卓球レポートは国内外のさまざまな大会へ足を運び、およそ半世紀にわたり、あまたの熱戦を映像に収め続けてきた。その膨大な映像ストックの中から、語り継がれるべき名勝負を厳選して紹介する「卓レポ名勝負セレクション」。
今シリーズは、女子離れしたパワフルな両ハンドドライブで活躍したボロシュ(クロアチア)の名勝負を紹介している。
最終回は、高軍(アメリカ)との2003年世界卓球選手権(以下、世界卓球)パリ大会女子シングルス準々決勝をお届けしよう。
■ 観戦ガイド
表彰台の前に立ちはだかる元中国代表の高軍
メダルを切望するボロシュの必死の攻めは感動必至!
女子シングルス4回戦でバデスク(ルーマニア)とのゲームオールの接戦を制し、ベスト8入りしたボロシュ。
メダルをかけて準々決勝を争うのは、高軍だ。
高軍は、1990年代前半に中国の主軸として活躍し、その後、アメリカに帰化した経歴を持つ選手だ。中国伝統の左押し右打ち(バックハンドはショート、フォアハンドはスマッシュ)のスタイルを踏襲した右ペン表ソフト速攻型で、無駄のない、非常にスマートなプレーを身上とする。
このパリ大会では、中国の中軸を張っていた頃と比べれば力は落ちているとはいえ、技の精度の高さは健在だ。むしろ、勝利を義務付けられた中国から離れたことで肩の力が抜け、円熟味が増した印象がある。4回戦で韓国期待の金璟娥のカットを完璧に攻略し、ベスト8まで勝ち上がってきた。
ボロシュのパワーか。それとも、高軍のテクニックか。好対照の両者の準々決勝は、互いが持ち味を存分に発揮しながら白熱していく。ボロシュがパワードライブで抜き去ったかと思えば、鉄壁のブロックから機を見たスマッシュで高軍が返す。
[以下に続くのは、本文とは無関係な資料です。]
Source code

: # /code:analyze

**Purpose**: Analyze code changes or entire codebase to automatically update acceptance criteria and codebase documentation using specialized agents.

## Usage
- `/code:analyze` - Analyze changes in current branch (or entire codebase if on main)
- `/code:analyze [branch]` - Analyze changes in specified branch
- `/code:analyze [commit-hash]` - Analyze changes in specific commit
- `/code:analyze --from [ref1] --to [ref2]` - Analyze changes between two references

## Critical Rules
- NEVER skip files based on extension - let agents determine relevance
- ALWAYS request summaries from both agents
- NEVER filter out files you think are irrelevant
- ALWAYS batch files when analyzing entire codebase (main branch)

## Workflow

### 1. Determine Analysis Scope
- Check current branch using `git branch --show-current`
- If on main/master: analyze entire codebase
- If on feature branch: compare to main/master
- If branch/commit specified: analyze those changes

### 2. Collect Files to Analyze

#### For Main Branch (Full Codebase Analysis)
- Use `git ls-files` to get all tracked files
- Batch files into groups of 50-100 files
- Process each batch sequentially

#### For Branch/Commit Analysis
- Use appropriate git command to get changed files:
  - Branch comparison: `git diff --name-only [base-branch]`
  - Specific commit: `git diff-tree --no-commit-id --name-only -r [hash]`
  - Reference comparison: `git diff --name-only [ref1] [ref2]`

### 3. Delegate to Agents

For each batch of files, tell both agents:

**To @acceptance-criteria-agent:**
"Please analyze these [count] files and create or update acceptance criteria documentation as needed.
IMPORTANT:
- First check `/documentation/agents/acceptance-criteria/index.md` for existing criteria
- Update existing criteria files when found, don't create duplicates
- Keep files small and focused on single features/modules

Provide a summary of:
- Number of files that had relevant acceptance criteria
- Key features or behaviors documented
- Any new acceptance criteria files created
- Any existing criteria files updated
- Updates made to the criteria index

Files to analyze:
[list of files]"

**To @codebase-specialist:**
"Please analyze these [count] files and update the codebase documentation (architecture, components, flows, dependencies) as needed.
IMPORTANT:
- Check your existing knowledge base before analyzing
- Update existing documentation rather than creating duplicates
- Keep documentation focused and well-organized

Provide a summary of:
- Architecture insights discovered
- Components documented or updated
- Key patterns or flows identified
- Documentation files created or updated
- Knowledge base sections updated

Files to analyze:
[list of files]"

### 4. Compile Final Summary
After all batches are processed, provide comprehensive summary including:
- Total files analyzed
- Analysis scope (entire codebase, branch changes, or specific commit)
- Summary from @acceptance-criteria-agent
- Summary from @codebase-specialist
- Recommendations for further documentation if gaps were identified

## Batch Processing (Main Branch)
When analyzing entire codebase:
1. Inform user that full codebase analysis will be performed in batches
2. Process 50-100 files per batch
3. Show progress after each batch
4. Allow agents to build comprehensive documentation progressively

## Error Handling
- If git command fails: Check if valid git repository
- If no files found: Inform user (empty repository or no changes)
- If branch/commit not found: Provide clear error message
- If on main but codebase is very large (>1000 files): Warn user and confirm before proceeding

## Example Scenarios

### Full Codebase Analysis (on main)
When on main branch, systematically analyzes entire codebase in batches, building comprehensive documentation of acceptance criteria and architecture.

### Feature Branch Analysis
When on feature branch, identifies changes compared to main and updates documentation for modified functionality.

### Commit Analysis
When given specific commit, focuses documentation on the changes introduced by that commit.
一進一退の攻防が続くが、「目標は、オリンピックか世界選手権大会でメダルを取ること。これはヨーロッパ選手にとってはなかなか難しいことで、今までもあまりいないんです。これが私にとっては大きな目標であり、夢でもあります(卓球レポート2001年8月号より抜粋)」と語っていたボロシュが、悲願に向けて執念を見せる。
高軍にどれだけ止められようといなされようと、夢のメダルを切望し、腕よ、もげよとばかりに両ハンドを振り続ける、ボロシュの懸命さが胸にじんと迫る名勝負だ。